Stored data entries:

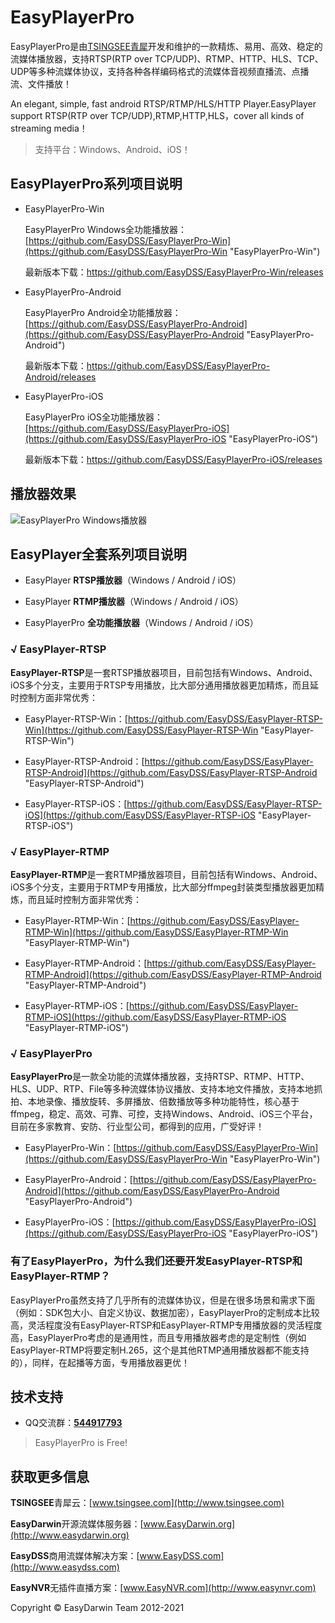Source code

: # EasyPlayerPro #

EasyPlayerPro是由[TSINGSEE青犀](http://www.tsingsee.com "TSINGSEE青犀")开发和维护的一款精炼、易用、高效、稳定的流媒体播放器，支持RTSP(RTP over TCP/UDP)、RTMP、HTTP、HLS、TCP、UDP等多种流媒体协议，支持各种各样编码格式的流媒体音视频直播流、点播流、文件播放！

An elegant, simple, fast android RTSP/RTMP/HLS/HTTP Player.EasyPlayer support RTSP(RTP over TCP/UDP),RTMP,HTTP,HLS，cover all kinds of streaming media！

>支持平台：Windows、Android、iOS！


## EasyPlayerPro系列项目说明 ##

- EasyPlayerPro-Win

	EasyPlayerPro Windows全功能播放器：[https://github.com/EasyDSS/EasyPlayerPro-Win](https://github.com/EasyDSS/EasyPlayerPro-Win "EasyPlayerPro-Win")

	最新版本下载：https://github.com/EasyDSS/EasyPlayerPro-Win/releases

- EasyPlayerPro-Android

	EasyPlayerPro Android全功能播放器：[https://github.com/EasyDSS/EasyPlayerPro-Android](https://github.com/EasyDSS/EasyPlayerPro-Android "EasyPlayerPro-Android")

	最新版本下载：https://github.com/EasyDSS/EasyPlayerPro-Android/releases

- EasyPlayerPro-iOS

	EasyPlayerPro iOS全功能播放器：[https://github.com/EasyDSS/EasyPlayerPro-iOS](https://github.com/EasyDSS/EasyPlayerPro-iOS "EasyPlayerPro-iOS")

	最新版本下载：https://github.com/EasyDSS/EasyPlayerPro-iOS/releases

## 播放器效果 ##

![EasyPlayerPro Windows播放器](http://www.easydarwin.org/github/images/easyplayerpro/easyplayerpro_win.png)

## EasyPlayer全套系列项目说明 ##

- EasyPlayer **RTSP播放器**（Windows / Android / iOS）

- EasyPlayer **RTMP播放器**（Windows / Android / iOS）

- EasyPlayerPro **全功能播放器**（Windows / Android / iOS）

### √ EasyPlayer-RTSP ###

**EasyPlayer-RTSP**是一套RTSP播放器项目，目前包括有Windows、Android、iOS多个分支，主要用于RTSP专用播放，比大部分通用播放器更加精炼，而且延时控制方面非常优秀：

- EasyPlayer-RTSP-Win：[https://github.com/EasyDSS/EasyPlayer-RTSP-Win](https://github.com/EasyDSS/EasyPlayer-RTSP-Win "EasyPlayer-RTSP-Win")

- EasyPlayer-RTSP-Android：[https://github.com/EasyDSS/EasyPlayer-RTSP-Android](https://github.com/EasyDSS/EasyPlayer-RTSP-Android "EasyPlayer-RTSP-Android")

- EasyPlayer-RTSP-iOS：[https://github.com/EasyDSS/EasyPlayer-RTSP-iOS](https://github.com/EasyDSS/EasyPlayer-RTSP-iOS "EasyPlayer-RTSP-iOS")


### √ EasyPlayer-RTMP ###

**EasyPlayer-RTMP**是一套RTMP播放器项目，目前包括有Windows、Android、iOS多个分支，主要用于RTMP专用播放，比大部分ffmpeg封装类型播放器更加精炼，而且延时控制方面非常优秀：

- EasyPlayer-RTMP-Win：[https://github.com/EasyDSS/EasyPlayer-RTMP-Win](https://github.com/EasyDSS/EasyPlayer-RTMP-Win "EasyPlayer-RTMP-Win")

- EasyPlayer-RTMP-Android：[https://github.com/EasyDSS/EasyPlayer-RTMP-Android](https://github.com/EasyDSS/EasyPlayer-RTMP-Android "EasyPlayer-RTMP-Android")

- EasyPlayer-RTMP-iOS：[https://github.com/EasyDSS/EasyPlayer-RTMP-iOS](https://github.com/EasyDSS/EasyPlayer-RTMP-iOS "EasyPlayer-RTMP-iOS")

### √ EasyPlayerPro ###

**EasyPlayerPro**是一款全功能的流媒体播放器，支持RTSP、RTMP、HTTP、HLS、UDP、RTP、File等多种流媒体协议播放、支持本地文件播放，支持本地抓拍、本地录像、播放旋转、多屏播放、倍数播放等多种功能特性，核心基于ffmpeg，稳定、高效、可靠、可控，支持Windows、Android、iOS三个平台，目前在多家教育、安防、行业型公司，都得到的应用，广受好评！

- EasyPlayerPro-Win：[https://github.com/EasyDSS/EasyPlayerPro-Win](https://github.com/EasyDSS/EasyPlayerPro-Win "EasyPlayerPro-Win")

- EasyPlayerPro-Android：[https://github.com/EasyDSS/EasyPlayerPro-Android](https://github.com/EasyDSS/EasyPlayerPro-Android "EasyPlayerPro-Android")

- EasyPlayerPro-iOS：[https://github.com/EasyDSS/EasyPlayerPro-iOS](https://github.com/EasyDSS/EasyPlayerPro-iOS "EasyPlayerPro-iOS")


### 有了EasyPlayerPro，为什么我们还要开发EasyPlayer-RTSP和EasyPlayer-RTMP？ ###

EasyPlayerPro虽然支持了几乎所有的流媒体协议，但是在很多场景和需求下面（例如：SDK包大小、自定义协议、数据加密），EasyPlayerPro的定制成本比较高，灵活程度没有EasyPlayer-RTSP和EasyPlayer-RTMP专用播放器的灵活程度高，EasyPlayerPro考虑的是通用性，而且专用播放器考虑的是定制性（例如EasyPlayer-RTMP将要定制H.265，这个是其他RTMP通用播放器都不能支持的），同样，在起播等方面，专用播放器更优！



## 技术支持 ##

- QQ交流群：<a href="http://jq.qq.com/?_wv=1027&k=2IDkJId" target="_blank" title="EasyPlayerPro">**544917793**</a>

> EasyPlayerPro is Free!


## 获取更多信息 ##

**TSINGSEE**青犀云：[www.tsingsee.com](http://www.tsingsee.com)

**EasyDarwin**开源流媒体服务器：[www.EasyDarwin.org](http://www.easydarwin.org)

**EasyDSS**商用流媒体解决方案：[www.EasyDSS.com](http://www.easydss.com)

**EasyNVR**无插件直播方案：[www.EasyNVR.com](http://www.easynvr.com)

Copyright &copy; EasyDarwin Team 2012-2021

* * *

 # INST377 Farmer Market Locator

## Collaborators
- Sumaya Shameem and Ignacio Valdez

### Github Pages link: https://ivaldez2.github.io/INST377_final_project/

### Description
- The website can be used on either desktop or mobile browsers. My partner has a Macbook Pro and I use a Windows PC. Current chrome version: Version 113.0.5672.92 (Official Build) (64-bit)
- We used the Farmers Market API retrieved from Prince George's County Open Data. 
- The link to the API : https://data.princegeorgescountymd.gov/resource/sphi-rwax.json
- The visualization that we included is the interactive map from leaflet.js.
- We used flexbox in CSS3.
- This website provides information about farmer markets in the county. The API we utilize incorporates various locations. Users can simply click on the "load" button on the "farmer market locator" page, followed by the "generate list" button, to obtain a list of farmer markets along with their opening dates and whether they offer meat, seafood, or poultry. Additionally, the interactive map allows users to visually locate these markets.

• **What the task requires**: Copy each line from the records above that includes the string "used".

• **Solution below**:
- The website can be used on either desktop or mobile browsers. My partner has a Macbook Pro and I use a Windows PC. Current chrome version: Version 113.0.5672.92 (Official Build) (64-bit)
- We used the Farmers Market API retrieved from Prince George's County Open Data. 
- We used flexbox in CSS3.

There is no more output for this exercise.